Nvidia is running its AI supercomputer on Oracle’s cloud infrastructure with its Lustre file system relying on NVMe block access SSDs.
An Nvidia blog details how its DGX Cloud uses Oracle Cloud Infrastructure (OCI) to provide compute, networking, and storage infrastructure to OCI users. DGX Cloud is a multi-node AI-training-as-a-service for enterprises through cloud service providers like OCI.
The team says: “DGX Cloud eliminates the need to procure and install a supercomputer for enterprises that are already operating in the cloud – just open a browser to get started.”
With Nvidia DGX Cloud on OCI, “Nvidia pairs Oracle’s bare-metal infrastructure with the Nvidia NVMesh software. This enables file storage that is scalable on demand for use on DGX Cloud.” Nvidia acquired NVMesh technology by buying Excelero in 2022. The software takes block data from SSDs and presents it to remote systems as a pool of block storage, like a SAN (we’ll get to Lustre in a moment).
OCI bare metal E4 DenseIO compute instances, also known as shapes, are the building blocks for this high-performance storage. They consist of:
- 128 AMD EPYC Milan processor cores
- 2 TB of system memory
- 54.4 TB of NVMe storage across a total of 8 NVMe devices (SSDs)
- 2 x 50 Gbps NICs for Ethernet networking
The two 50Gbps physical NICs on the E4 DenseIO shapes enable high availability. The bare metal instance means no resources are lost to virtualization.

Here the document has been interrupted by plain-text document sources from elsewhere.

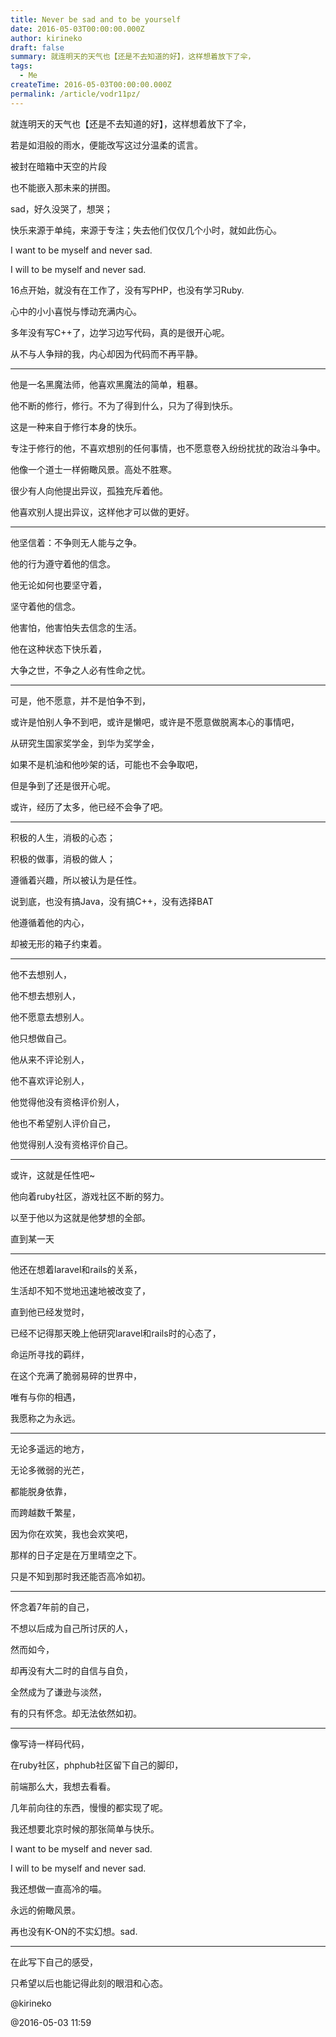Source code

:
 ```yaml
---
title: Never be sad and to be yourself
date: 2016-05-03T00:00:00.000Z
author: kirineko
draft: false
summary: 就连明天的天气也【还是不去知道的好】，这样想着放下了伞，
tags:
  - Me
createTime: 2016-05-03T00:00:00.000Z
permalink: /article/vodr11pz/
---
```


就连明天的天气也【还是不去知道的好】，这样想着放下了伞，

若是如泪般的雨水，便能改写这过分温柔的谎言。

被封在暗箱中天空的片段

也不能嵌入那未来的拼图。

sad，好久没哭了，想哭；

快乐来源于单纯，来源于专注；失去他们仅仅几个小时，就如此伤心。

I want to be myself and never sad.

I will to be myself and never sad.

16点开始，就没有在工作了，没有写PHP，也没有学习Ruby.

心中的小小喜悦与悸动充满内心。

多年没有写C++了，边学习边写代码，真的是很开心呢。

从不与人争辩的我，内心却因为代码而不再平静。

---

他是一名黑魔法师，他喜欢黑魔法的简单，粗暴。

他不断的修行，修行。不为了得到什么，只为了得到快乐。

这是一种来自于修行本身的快乐。

专注于修行的他，不喜欢想别的任何事情，也不愿意卷入纷纷扰扰的政治斗争中。

他像一个道士一样俯瞰风景。高处不胜寒。

很少有人向他提出异议，孤独充斥着他。

他喜欢别人提出异议，这样他才可以做的更好。

---

他坚信着：不争则无人能与之争。

他的行为遵守着他的信念。

他无论如何也要坚守着，

坚守着他的信念。

他害怕，他害怕失去信念的生活。

他在这种状态下快乐着，

大争之世，不争之人必有性命之忧。

---

可是，他不愿意，并不是怕争不到，

或许是怕别人争不到吧，或许是懒吧，或许是不愿意做脱离本心的事情吧，

从研究生国家奖学金，到华为奖学金，

如果不是机油和他吵架的话，可能也不会争取吧，

但是争到了还是很开心呢。

或许，经历了太多，他已经不会争了吧。

---

积极的人生，消极的心态；

积极的做事，消极的做人；

遵循着兴趣，所以被认为是任性。

说到底，也没有搞Java，没有搞C++，没有选择BAT

他遵循着他的内心，

却被无形的箱子约束着。

---

他不去想别人，

他不想去想别人，

他不愿意去想别人。

他只想做自己。

他从来不评论别人，

他不喜欢评论别人，

他觉得他没有资格评价别人，

他也不希望别人评价自己，

他觉得别人没有资格评价自己。

---

或许，这就是任性吧~

他向着ruby社区，游戏社区不断的努力。

以至于他以为这就是他梦想的全部。

直到某一天

---

他还在想着laravel和rails的关系，

生活却不知不觉地迅速地被改变了，

直到他已经发觉时，

已经不记得那天晚上他研究laravel和rails时的心态了，

命运所寻找的羁绊，

在这个充满了脆弱易碎的世界中，

唯有与你的相遇，

我愿称之为永远。

---

无论多遥远的地方，

无论多微弱的光芒，

都能脱身依靠，

而跨越数千繁星，

因为你在欢笑，我也会欢笑吧，

那样的日子定是在万里晴空之下。

只是不知到那时我还能否高冷如初。

---

怀念着7年前的自己，

不想以后成为自己所讨厌的人，

然而如今，

却再没有大二时的自信与自负，

全然成为了谦逊与淡然，

有的只有怀念。却无法依然如初。

---

像写诗一样码代码，

在ruby社区，phphub社区留下自己的脚印，

前端那么大，我想去看看。

几年前向往的东西，慢慢的都实现了呢。

我还想要北京时候的那张简单与快乐。

I want to be myself and never sad.

I will to be myself and never sad.

我还想做一直高冷的喵。

永远的俯瞰风景。

再也没有K-ON的不实幻想。sad.

---

在此写下自己的感受，

只希望以后也能记得此刻的眼泪和心态。

@kirineko

@2016-05-03 11:59

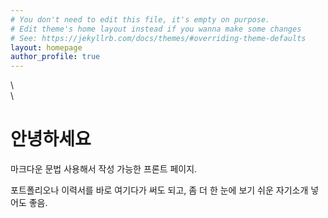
 ```yaml
---
# You don't need to edit this file, it's empty on purpose.
# Edit theme's home layout instead if you wanna make some changes
# See: https://jekyllrb.com/docs/themes/#overriding-theme-defaults
layout: homepage
author_profile: true
---
```

\  
\  

# 안녕하세요

마크다운 문법 사용해서 작성 가능한 프론트 페이지.

포트폴리오나 이력서를 바로 여기다가 써도 되고, 좀 더 한 눈에 보기 쉬운 자기소개 넣어도 좋음.

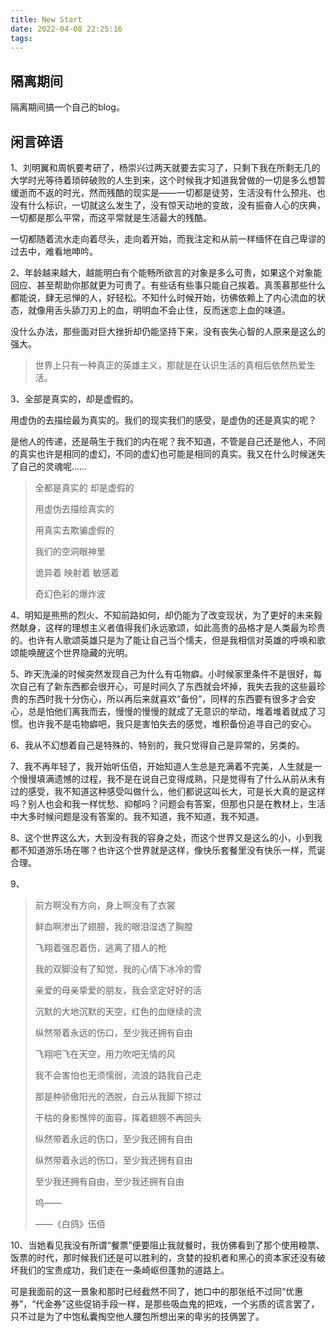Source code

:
 ```yaml
---
title: New Start
date: 2022-04-08 22:25:16
tags:
---
```


## 隔离期间

隔离期间搞一个自己的blog。

<!--more-->

## 闲言碎语

1、刘明翼和周帆要考研了，杨崇兴过两天就要去实习了，只剩下我在所剩无几的大学时光等待着琐碎破败的人生到来，这个时候我才知道我曾做的一切是多么想暂缓逝而不返的时光，然而残酷的现实是——一切都是徒劳，生活没有什么预兆、也没有什么标识，一切就这么发生了，没有惊天动地的变故，没有振奋人心的庆典，一切都是那么平常，而这平常就是生活最大的残酷。

一切都随着流水走向着尽头，走向着开始，而我注定和从前一样缅怀在自己卑谬的过去中，难看地呻吟。

2、年龄越来越大，越能明白有个能畅所欲言的对象是多么可贵，如果这个对象能回应、甚至帮助你那就更为可贵了。有些话有些事只能自己挨着。真羡慕那些什么都能说，肆无忌惮的人，好轻松。不知什么时候开始，彷佛依赖上了内心流血的状态，就像用舌头舔刀刃上的血，明明血不会止住，反而迷恋上血的味道。

没什么办法，那些面对巨大挫折却仍能坚持下来，没有丧失心智的人原来是这么的强大。

> 世界上只有一种真正的英雄主义，那就是在认识生活的真相后依然热爱生活。

3、全部是真实的，却是虚假的。

用虚伪的去描绘最为真实的。我们的现实我们的感受，是虚伪的还是真实的呢？

是他人的传递，还是萌生于我们的内在呢？我不知道，不管是自己还是他人，不同的真实也许是相同的虚幻，不同的虚幻也可能是相同的真实。我又在什么时候迷失了自己的灵魂呢……

> 全都是真实的 却是虚假的
> 
> 用虚伪去描绘真实的
> 
> 用真实去欺骗虚假的
> 
> 我们的空洞眼神里
> 
> 诡异着 映射着 敏感着
> 
> 奇幻色彩的爆炸波

4、明知是熊熊的烈火、不知前路如何，却仍能为了改变现状，为了更好的未来毅然献身，这样的理想主义者值得我们永远歌颂，如此高贵的品格才是人类最为珍贵的。也许有人歌颂英雄只是为了能让自己当个懦夫，但是我相信对英雄的呼唤和歌颂能唤醒这个世界隐藏的光明。

5、昨天洗澡的时候突然发现自己为什么有屯物癖。小时候家里条件不是很好，每次自己有了新东西都会很开心，可是时间久了东西就会坏掉，我失去我的这些最珍贵的东西时我十分伤心，所以再后来就喜欢“备份”，同样的东西要有很多才会安心，总是怕他们离我而去，慢慢的慢慢的就成了无意识的举动，堆着堆着就成了习惯。也许我不是屯物癖吧，我只是害怕失去的感觉，堆积备份追寻自己的安心。

6、我从不幻想着自己是特殊的、特别的，我只觉得自己是异常的，另类的。

7、我不再年轻了，我开始听伍佰，开始知道人生总是充满着不完美，人生就是一个慢慢填满遗憾的过程，我不是在说自己变得成熟，只是觉得有了什么从前从未有过的感受，我不知道这种感受叫做什么，他们都说这叫长大，可是长大真的是这样吗？别人也会和我一样忧愁、抑郁吗？问题会有答案，但那也只是在教材上，生活中大多时候问题是没有答案的。我不知道，我不知道，我不知道。

8、这个世界这么大，大到没有我的容身之处，而这个世界又是这么的小，小到我都不知道游乐场在哪？也许这个世界就是这样，像快乐套餐里没有快乐一样，荒诞合理。

9、

> 前方啊没有方向，身上啊没有了衣裳
> 
> 鲜血啊渗出了翅膀，我的眼泪湿透了胸膛
> 
> 飞翔着强忍着伤，逃离了猎人的枪
> 
> 我的双脚没有了知觉，我的心情下冰冷的雪
> 
> 亲爱的母亲挚爱的朋友，我会坚定好好的活
> 
> 沉默的大地沉默的天空，红色的血继续的流
> 
> 纵然带着永远的伤口，至少我还拥有自由
> 
> 飞翔吧飞在天空，用力吹吧无情的风
> 
> 我不会害怕也无须懦弱，流浪的路我自己走
> 
> 那是种骄傲阳光的洒脱，白云从我脚下掠过
> 
> 干枯的身影憔悴的面容，挥着翅膀不再回头
> 
> 纵然带着永远的伤口，至少我还拥有自由
> 
> 纵然带着永远的伤口，至少我还拥有自由
> 
> 至少我还拥有自由，至少我还拥有自由
> 
> 呜——
> 
> ——《白鸽》伍佰

10、当她看见我没有所谓“餐票”便要阻止我就餐时，我仿佛看到了那个使用粮票、饭票的时代，那时候我们还是可以胜利的，贪婪的投机者和黑心的资本家还没有破坏我们的宝贵成功，我们走在一条崎岖但蓬勃的道路上。

可是我面前的这一景象和那时已经截然不同了，她口中的那张纸不过同“优惠券”，“代金券”这些促销手段一样，是那些吸血鬼的把戏，一个劣质的谎言罢了，只不过是为了中饱私囊掏空他人腰包所想出来的卑劣的技俩罢了。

NVMesh takes the raw E4 shape NVMe storage and uses it to build a high-performance data volume. The shapes are combined into pairs with the NVMesh software providing high-availability across the pair. In-built data protection in other words. Encryption is also included.

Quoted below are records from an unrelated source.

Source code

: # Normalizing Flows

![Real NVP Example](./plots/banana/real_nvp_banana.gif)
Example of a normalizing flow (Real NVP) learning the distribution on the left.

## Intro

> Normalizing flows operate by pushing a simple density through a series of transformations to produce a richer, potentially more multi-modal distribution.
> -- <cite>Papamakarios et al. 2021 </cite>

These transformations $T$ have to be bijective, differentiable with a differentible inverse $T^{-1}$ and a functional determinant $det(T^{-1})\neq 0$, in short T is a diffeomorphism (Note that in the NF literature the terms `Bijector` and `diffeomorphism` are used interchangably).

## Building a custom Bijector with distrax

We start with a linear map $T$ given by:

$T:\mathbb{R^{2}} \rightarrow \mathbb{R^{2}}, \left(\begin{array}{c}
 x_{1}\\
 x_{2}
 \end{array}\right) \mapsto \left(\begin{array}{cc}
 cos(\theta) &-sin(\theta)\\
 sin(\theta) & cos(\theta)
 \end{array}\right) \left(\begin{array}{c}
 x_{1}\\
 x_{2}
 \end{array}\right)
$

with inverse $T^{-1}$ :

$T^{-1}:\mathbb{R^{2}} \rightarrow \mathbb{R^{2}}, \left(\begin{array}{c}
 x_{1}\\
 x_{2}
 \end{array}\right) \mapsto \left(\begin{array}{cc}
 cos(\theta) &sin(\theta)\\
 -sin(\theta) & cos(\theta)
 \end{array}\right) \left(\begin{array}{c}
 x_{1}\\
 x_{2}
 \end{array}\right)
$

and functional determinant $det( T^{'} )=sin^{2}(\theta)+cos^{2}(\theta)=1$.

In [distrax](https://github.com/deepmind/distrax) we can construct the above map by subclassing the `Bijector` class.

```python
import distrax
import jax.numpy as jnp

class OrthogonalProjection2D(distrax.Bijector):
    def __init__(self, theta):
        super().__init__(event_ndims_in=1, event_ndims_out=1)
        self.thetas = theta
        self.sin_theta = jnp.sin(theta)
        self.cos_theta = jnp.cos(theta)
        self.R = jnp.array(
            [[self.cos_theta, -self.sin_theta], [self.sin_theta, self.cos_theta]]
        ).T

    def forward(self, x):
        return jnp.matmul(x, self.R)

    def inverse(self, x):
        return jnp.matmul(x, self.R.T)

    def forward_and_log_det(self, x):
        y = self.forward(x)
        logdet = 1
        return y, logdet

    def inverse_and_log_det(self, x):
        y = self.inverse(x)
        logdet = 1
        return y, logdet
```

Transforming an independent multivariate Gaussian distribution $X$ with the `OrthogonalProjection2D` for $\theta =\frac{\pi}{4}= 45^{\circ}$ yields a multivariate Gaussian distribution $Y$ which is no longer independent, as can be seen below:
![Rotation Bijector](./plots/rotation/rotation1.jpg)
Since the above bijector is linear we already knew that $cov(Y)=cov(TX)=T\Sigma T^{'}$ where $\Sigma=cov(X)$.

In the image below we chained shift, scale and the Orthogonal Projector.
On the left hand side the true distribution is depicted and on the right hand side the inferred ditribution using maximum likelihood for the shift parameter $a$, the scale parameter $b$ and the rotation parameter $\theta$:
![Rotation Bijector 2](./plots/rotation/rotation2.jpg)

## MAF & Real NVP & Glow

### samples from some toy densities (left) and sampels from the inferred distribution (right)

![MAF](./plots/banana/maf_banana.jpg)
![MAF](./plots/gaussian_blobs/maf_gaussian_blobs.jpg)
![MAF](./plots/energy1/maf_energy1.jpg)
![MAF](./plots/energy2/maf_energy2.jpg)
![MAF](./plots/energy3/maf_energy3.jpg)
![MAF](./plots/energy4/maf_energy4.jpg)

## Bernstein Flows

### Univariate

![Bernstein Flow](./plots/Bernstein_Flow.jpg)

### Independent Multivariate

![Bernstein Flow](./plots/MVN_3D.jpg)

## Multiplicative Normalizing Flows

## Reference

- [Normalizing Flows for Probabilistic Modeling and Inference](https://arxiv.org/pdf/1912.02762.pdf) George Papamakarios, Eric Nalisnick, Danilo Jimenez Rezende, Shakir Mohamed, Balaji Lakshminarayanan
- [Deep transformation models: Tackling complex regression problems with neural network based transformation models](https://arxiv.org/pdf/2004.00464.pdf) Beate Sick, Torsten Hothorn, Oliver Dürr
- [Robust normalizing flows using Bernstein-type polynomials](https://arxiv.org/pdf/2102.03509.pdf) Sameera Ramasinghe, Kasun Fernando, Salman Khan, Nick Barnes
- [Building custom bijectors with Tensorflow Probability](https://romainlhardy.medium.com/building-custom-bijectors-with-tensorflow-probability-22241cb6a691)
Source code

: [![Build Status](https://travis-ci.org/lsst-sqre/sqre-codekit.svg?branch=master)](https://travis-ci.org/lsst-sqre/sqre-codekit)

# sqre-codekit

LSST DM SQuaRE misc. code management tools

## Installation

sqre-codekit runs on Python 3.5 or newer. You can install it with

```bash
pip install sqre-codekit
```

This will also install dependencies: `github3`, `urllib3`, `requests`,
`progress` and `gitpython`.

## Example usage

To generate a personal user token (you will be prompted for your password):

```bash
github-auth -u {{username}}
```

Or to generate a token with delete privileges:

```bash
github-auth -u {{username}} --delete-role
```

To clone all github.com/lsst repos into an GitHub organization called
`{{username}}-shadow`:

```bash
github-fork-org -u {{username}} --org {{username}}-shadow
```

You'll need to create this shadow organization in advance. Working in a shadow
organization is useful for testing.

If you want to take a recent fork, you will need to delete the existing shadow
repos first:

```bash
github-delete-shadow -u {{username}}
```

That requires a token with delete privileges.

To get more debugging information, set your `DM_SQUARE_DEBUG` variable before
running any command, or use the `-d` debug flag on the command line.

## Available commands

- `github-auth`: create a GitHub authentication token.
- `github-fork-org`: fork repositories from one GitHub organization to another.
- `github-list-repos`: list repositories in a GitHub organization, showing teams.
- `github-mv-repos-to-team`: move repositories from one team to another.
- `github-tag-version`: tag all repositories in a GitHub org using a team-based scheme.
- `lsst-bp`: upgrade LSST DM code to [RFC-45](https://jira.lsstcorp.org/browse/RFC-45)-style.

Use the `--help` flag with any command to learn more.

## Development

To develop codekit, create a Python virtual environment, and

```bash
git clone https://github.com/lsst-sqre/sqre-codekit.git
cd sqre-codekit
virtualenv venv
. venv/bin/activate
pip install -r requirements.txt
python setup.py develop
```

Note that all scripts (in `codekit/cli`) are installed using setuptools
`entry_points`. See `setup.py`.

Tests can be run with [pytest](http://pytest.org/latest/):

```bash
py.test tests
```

These shape pairs are then used as the storage underpinnings for a Lustre file system, for both data and metadata storage.
Lustre capacity scales out on-demand dynamically by adding more shape pairs, which also means more metadata capacity is added as well. This ensures metadata capacity limitations don’t cause a processing bottleneck.
The users see Lustre as an Nvidia Base Command Platform (BCP) data set and workspace storage facility. BCP provides a management and control interface to DGX Cloud, acting as its operating system, and providing AI training software as a service. It works with both the DGX Cloud and with an on-premises or co-lo with a deployed DGX SuperPOD. You can access a datasheet to find out more.
Nvidia says testing showed that its DGX Cloud on OCI had storage performance matching on-premises Nvidia Base Command Platform environments. DGX Cloud is also available on Azure with AWS and GCP availability coming.